El cáncer de piel no melanoma es el tumor más frecuente en España: en 2024 se diagnosticaron cerca de 14.800 casos, el 7,2 % del total de cánceres. Su incidencia ha subido un 40 % en cuatro años, y tres de cada diez trabajadores están expuestos a radiación ultravioleta en su jornada laboral. La falta de registros oficiales y de reconocimiento como enfermedad profesional agrava la vulnerabilidad de sectores clave como la agricultura, la construcción o la hostelería.
¿Por qué el cáncer de piel no melanoma es un riesgo laboral creciente?
La exposición crónica al sol afecta directamente a trabajadores al aire libre. En España, más de 2,5 millones de personas desarrollan actividades en exteriores. Sin embargo, las evaluaciones de riesgos laborales rara vez incluyen el índice de radiación ultravioleta (UVI) como variable cuantificable.
Falta de datos oficiales fiables
No existe un registro nacional de casos vinculados al trabajo. Esto impide diseñar políticas efectivas de prevención y asignar recursos adecuados. Sin datos, no hay diagnóstico real del problema.
Sectores más expuestos
La agricultura, la ganadería, la construcción, la limpieza exterior y la mensajería concentran el mayor riesgo. Estos colectivos suelen tener menor acceso a formación en prevención y a equipos de protección adecuados.
¿Qué dice la normativa actual sobre la exposición solar en el trabajo?

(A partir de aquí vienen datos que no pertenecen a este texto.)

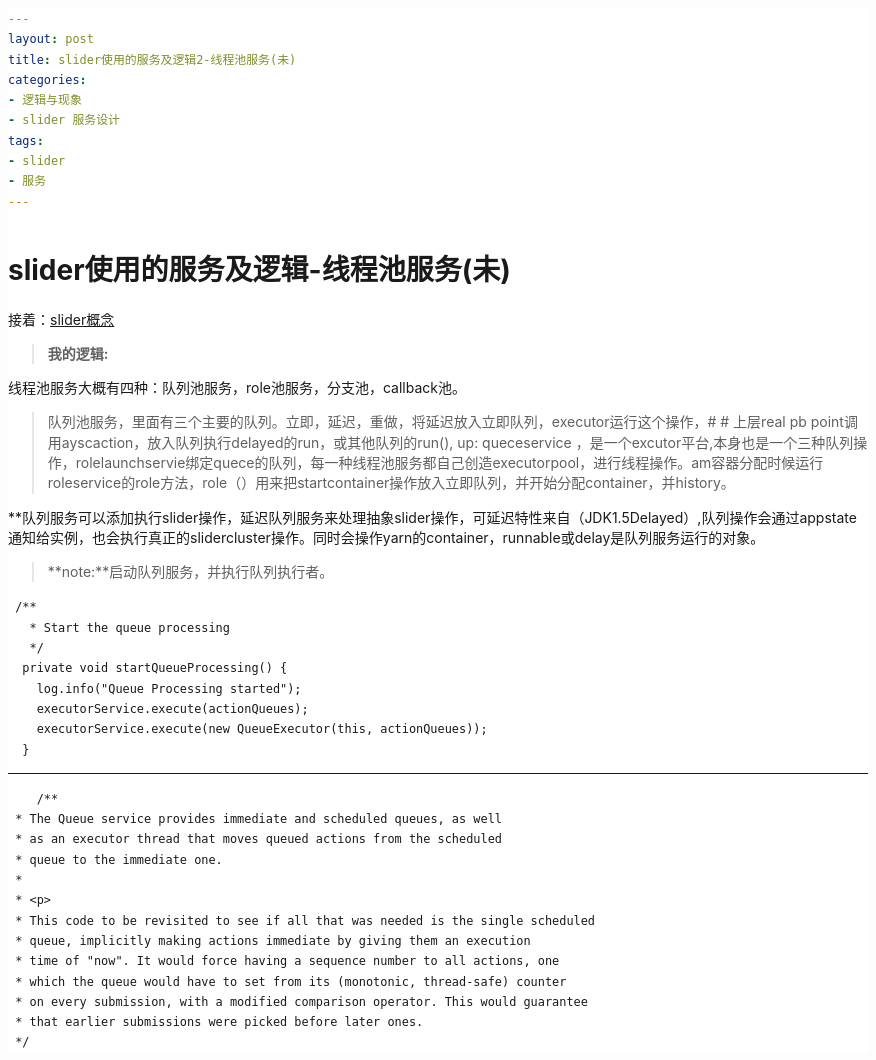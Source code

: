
 ```yaml
---
layout: post
title: slider使用的服务及逻辑2-线程池服务(未)
categories:
- 逻辑与现象
- slider 服务设计
tags:
- slider
- 服务
---
```



<i class="icon-file"></i>slider使用的服务及逻辑-线程池服务(未)
============

 
 接着：[slider概念](http://jayfans3.github.io/2015/03/slider_server/)

 > **我的逻辑:**

线程池服务大概有四种：队列池服务，role池服务，分支池，callback池。

 > 队列池服务，里面有三个主要的队列。立即，延迟，重做，将延迟放入立即队列，executor运行这个操作，#  #
 > 上层real pb point调用ayscaction，放入队列执行delayed的run，或其他队列的run(),
up:
queceservice ，是一个excutor平台,本身也是一个三种队列操作，rolelaunchservie绑定quece的队列，每一种线程池服务都自己创造executorpool，进行线程操作。am容器分配时候运行roleservice的role方法，role（）用来把startcontainer操作放入立即队列，并开始分配container，并history。

**队列服务可以添加执行slider操作，延迟队列服务来处理抽象slider操作，可延迟特性来自（JDK1.5Delayed）,队列操作会通过appstate通知给实例，也会执行真正的slidercluster操作。同时会操作yarn的container，runnable或delay是队列服务运行的对象。

> **note:**启动队列服务，并执行队列执行者。

	 /**
	   * Start the queue processing
	   */
	  private void startQueueProcessing() {
	    log.info("Queue Processing started");
	    executorService.execute(actionQueues);
	    executorService.execute(new QueueExecutor(this, actionQueues));
	  }

------------


		/**
	 * The Queue service provides immediate and scheduled queues, as well
	 * as an executor thread that moves queued actions from the scheduled
	 * queue to the immediate one.
	 * 
	 * <p>
	 * This code to be revisited to see if all that was needed is the single scheduled
	 * queue, implicitly making actions immediate by giving them an execution
	 * time of "now". It would force having a sequence number to all actions, one 
	 * which the queue would have to set from its (monotonic, thread-safe) counter
	 * on every submission, with a modified comparison operator. This would guarantee
	 * that earlier submissions were picked before later ones.
	 */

El Real Decreto 39/1997 incluye la radiación ultravioleta como riesgo físico, pero su aplicación es débil. No se exige medición sistemática del UVI ni protocolos específicos de protección. Tampoco se actualizan los límites de exposición según las últimas evidencias científicas.
Brecha entre ley y práctica
Más del 65 % de las empresas no incluyen la exposición solar en sus documentos de evaluación de riesgos. La inspección de trabajo rara vez sanciona esta omisión, lo que refuerza la impunidad normativa.
El vacío del reconocimiento como enfermedad profesional
Aunque la Ley General de la Seguridad Social permite incluir patologías derivadas de factores ambientales, el cáncer de piel no melanoma no figura en la lista oficial de enfermedades profesionales. Esto impide el acceso a prestaciones, rehabilitación y compensaciones.
¿Qué medidas preventivas son efectivas y obligatorias?
La prevención debe ser técnica, organizativa y personal. No basta con cremas solares. Se requieren sombrillas homologadas, ropa con factor de protección UV (UPF), horarios adaptados a las horas de menor radiación y formación continua.
Formación y concienciación empresarial
El 82 % de los empleadores desconoce los umbrales seguros de exposición UV. Capacitar a los responsables de prevención es clave para cambiar la cultura de riesgo.
Integración del UVI en la evaluación de riesgos
El UVI debe medirse diariamente en zonas de trabajo exterior. Valores superiores a 3 exigen medidas inmediatas. Su omisión viola el principio de evaluación continua exigido por la Ley de Prevención de Riesgos Laborales.
¿Cuál es el impacto económico real de esta patología?
Cada caso diagnosticado supone un coste medio de 12.500 € para el sistema público: diagnóstico, cirugía, seguimiento y baja laboral. Además, el absentismo asociado reduce la productividad en un 18 % en sectores intensivos en trabajo exterior.
Datos Clave
- El cáncer de piel no melanoma representa el 7,2 % de todos los cánceres diagnosticados en España en 2024.
- La incidencia ha aumentado un 40 % desde 2020, impulsada por la exposición solar laboral.
- Tres de cada diez trabajadores están expuestos diariamente a radiación ultravioleta en su puesto.
- Menos del 15 % de las empresas incluyen el índice de radiación ultravioleta (UVI) en sus evaluaciones de riesgos.
- No existe un registro nacional de casos laborales, lo que impide cuantificar el verdadero impacto.
- El reconocimiento como enfermedad profesional sigue pendiente, pese a su evidente vinculación con factores ambientales laborales.
¿Qué propone la Fundación MÁS QUE IDEAS para revertir la tendencia?
Su informe “Cáncer de piel no melanoma: exposición solar y salud laboral” exige tres acciones inmediatas: crear un registro estatal obligatorio, actualizar el Real Decreto 39/1997 para incluir umbrales UVI vinculantes y reformar el catálogo de enfermedades profesionales para incorporar esta patología. También recomienda financiar campañas de sensibilización dirigidas a pymes y autónomos, los más afectados y menos protegidos.